-- THE RECORDS follows --

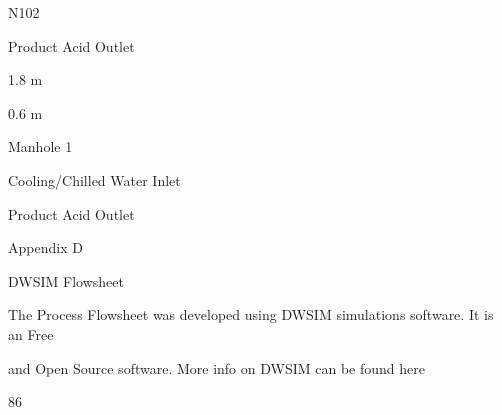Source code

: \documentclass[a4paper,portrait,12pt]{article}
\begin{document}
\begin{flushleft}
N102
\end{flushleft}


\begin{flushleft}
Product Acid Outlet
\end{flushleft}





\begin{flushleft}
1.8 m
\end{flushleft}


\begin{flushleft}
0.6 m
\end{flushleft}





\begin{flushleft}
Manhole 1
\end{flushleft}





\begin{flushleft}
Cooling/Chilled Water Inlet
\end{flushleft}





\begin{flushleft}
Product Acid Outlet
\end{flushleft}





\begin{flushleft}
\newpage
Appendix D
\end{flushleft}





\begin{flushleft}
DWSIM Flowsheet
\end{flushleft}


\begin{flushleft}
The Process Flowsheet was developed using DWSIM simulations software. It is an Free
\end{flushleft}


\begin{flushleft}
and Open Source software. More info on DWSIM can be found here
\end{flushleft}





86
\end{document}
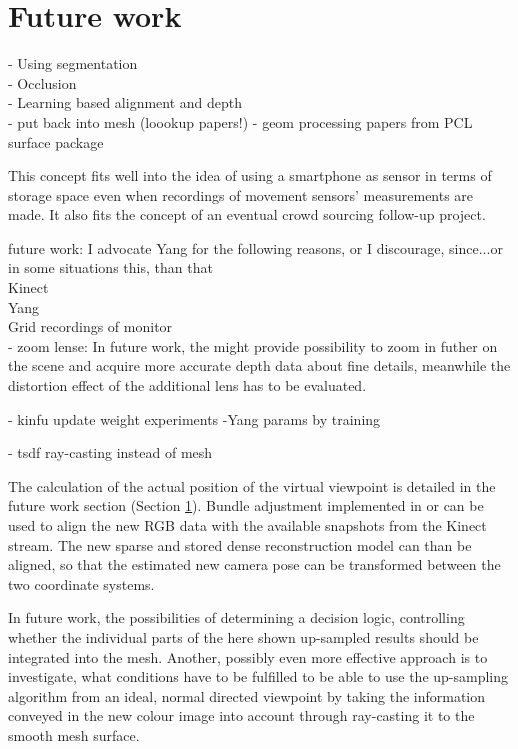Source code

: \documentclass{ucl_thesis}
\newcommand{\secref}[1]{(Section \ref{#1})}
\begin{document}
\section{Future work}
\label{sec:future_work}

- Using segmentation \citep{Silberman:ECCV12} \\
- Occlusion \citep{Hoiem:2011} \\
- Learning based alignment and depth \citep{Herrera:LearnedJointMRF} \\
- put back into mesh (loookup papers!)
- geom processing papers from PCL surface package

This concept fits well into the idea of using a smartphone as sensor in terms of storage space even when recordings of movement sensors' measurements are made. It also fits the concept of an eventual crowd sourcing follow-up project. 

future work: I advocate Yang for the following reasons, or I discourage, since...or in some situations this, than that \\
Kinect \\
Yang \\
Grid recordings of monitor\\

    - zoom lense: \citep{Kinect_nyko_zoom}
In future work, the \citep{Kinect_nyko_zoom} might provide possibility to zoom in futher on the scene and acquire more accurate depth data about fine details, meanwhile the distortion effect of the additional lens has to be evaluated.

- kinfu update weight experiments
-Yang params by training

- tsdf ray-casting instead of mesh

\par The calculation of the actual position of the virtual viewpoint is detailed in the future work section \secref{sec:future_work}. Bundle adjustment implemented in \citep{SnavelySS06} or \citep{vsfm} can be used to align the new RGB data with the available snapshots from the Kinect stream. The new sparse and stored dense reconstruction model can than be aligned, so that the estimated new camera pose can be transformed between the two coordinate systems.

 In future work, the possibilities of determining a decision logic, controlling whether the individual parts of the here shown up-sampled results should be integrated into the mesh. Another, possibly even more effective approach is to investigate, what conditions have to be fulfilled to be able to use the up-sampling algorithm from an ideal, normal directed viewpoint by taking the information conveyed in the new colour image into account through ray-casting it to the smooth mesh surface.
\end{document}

-- THE RECORDS concluded --

(WHAT TO DO) Every line above that has the string "zoom" needs to be copied.

(RESPONSE FOR THIS EXERCISE)
    - zoom lense: \citep{Kinect_nyko_zoom}
In future work, the \citep{Kinect_nyko_zoom} might provide possibility to zoom in futher on the scene and acquire more accurate depth data about fine details, meanwhile the distortion effect of the additional lens has to be evaluated.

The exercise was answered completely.